Image Transfer Grade: A-


Audio Transfer

 LanguageRemote Access
Dolby Digital

Audio Transfer Review: A brand new Dolby Digital 4.0 track accompanies the restored print and provides bright and varied sound, seamlessly integrating the songs without any jarring level changes. Dialogue is crisp and surface noise totally absent. Stereo effects are noticeable across the front channels, but bypass the surrounds. It's easy to take this unobtrusive soundtrack for granted, but older films benefit immeasurably from even mild audio improvements. Let's Make Love is a perfect example.

Audio Transfer Grade: A-


Disc Extras

Static menu
Scene Access with 28 cues and remote access
Subtitles/Captions in English, Spanish with remote access
1 Original Trailer(s)
5 Other Trailer(s) featuring Niagara, River of No Return, Don't Bother to Knock, Monkey Business, Diamond Collection
Picture Disc
1 Disc
1-Sided disc(s)
Layers: single

Extra Extras:
  1. Restoration Comparison
  2. Still Gallery
Extras Review: The special features here are identical to those on the other Diamond Collection discs.
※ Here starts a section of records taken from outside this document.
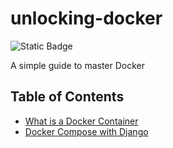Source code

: # unlocking-docker
![Static Badge](https://img.shields.io/badge/docker-blue?style=for-the-badge&logo=docker&logoColor=white)

A simple guide to master Docker

## Table of Contents
- [What is a Docker Container](https://github.com/matvix90/unlocking-docker/tree/multi-container-app)
- [Docker Compose with Django](https://github.com/matvix90/unlocking-docker/tree/docker-compose)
Always interesting, the restoration comparison proves just how vital this process continues to be for the DVD medium, and how excellent transfers of older films should never be taken for granted. The still gallery presents twenty black & white photos from various stages of the production. Many are posed publicity shots, but a few candids are included as well from on the set and behind the scenes, nicely complimenting the film. Trailers for all the other Diamond Collection, Volume II films, all in very good condition, round out the added goodies.

Extras Grade: C+


Final Comments

Although possessing a few bright moments, Marilyn Monroe's penultimate film sadly lacks the bounce and buoyancy of her earlier efforts. Her rendition of My Heart Belongs to Daddy should be required viewing for any Monroe devotee, and proves that Marilyn's magic can transcend even the most poorly conceived project. This DVD sports a beautifully restored video transfer and fine sound, but all of the medium's enhancements can't hide the fact that Let's Make Love just doesn't make the grade.